Et pourtant, que n’a-t-on fait pour assurer la liberté des communicateurs depuis 1990? Aux lendemains de la conférence nationale souveraine, un Conseil supérieur de la communication été créé, et même constitutionnalisé, pour montrer toute l’importance et la grandeur du métier. Sous la supervision de ce conseil, furent organisés les Etats généraux de la communication, qui devaient doter l’espace médiatique des meilleurs textes préservant la liberté et la dignité du communicateur. Malheureusement, ces textes furent l’objet de manipulation devant aboutir à des modifications et au malheur de certains journalistes qui se sont retrouvés en prison pour des délits mineurs.

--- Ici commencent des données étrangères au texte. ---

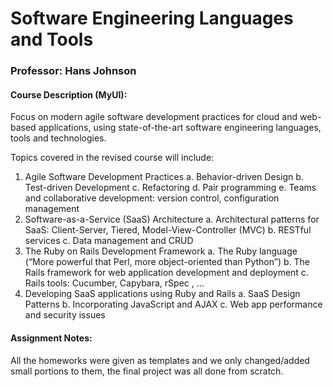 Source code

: # Software Engineering Languages and Tools

### Professor: Hans Johnson

#### Course Description (MyUI):
Focus on modern agile software development practices for cloud and web-based applications, using state-of-the-art software engineering languages, tools and technologies.

Topics covered in the revised course will include:

1. Agile Software Development Practices
a. Behavior-driven Design
b. Test-driven Development
c. Refactoring
d. Pair programming
e. Teams and collaborative development: version control, configuration management
2. Software-as-a-Service (SaaS) Architecture
a. Architectural patterns for SaaS: Client-Server, Tiered, Model-View-Controller (MVC)
b. RESTful services
c. Data management and CRUD
3. The Ruby on Rails Development Framework
a. The Ruby language (“More powerful that Perl, more object-oriented than Python”)
b. The Rails framework for web application development and deployment
c. Rails tools: Cucumber, Capybara, rSpec , …
4. Developing SaaS applications using Ruby and Rails
a. SaaS Design Patterns
b. Incorporating JavaScript and AJAX
c. Web app performance and security issues

#### Assignment Notes:
All the homeworks were given as templates and we only changed/added small portions to them, the final project was all done from scratch. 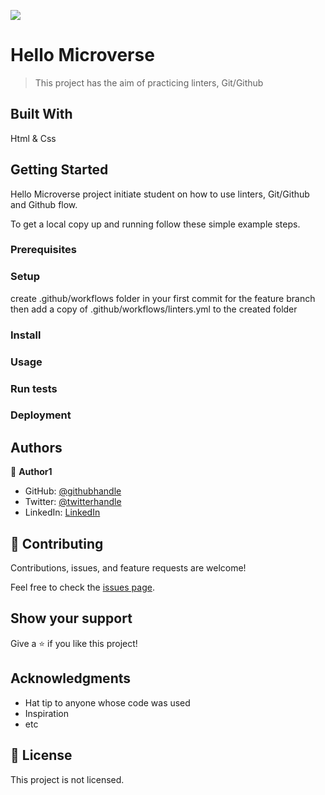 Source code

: ![](https://img.shields.io/badge/Microverse-blueviolet)

# Hello Microverse

> This project has the aim of practicing linters, Git/Github


## Built With

Html & Css


## Getting Started

Hello Microverse project initiate student on how to use linters, Git/Github and Github flow.

To get a local copy up and running follow these simple example steps.

### Prerequisites

### Setup
  create .github/workflows folder in your first commit for the feature branch then add a copy of .github/workflows/linters.yml to the created folder

### Install

### Usage

### Run tests

### Deployment



## Authors

👤 **Author1**

- GitHub: [@githubhandle](https://github.com/ciraganenicole)
- Twitter: [@twitterhandle](https://twitter.com/CiraganeN)
- LinkedIn: [LinkedIn](https://linkedin.com/in/nicole-ciragane-19a3071bb)


## 🤝 Contributing

Contributions, issues, and feature requests are welcome!

Feel free to check the [issues page](../../issues/).

## Show your support

Give a ⭐️ if you like this project!

## Acknowledgments

- Hat tip to anyone whose code was used
- Inspiration
- etc

## 📝 License

This project is not licensed.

D’autre part, des journalistes ont créé eux-mêmes des structures parallèles pour défendre leurs droits démocratiques. Il existe aujourd’hui cinq organisations professionnelles de défense de la liberté de presse. Tout récemment fut créé un centre de déontologie des médias, chargé de lutter contre toutes formes d’aliénation de presse au Niger. Mais il s’agira d’abord de mener une campagne de sensibilisation à l’endroit des journalistes eux-mêmes, car «le mal vient souvent de sa propre maison!»

En attendant, les journaux continuent à écrire pour un public bien ciblé, chacun soutenant son candidat de prédilection, avant que ce dernier lui-même ne perde sa place et son prestige, pour être à son tour la cible de ceux qui le soutenaient hier encore.

Pour le moment, le peuple peut continuer sa descente aux enfers, la misère continuer son lent et implacable travail de déstructuration du tissu social, la jeunesse vivre dans son désespoir inquiétant, l’injustice saper les bases d’une vraie solidarité sociale, le paysan s’emmurer dans son fatalisme et la femme être l’objet de toutes les formes de discrimination possibles…. Tant pis, du moment que «mon homme» est au pouvoir et pourvoit à mes besoins!